- **EXERCISE DIRECTIONS**
Apart from the pictures, every line below needs to be reproduced verbatim.

++++

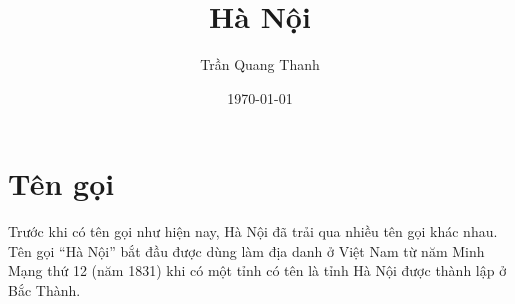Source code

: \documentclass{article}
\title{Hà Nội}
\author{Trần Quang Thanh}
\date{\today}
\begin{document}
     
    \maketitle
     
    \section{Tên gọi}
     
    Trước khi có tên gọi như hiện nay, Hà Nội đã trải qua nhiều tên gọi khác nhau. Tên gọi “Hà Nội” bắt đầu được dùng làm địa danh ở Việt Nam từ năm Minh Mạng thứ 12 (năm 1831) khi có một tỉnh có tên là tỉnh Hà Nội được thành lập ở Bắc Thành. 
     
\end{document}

++++

- **EXERCISE ANSWER**
Source code

: \documentclass{article}
\title{Hà Nội}
\author{Trần Quang Thanh}
\date{\today}
\begin{document}
     
    \maketitle
     
    \section{Tên gọi}
     
    Trước khi có tên gọi như hiện nay, Hà Nội đã trải qua nhiều tên gọi khác nhau. Tên gọi “Hà Nội” bắt đầu được dùng làm địa danh ở Việt Nam từ năm Minh Mạng thứ 12 (năm 1831) khi có một tỉnh có tên là tỉnh Hà Nội được thành lập ở Bắc Thành. 
     
\end{document}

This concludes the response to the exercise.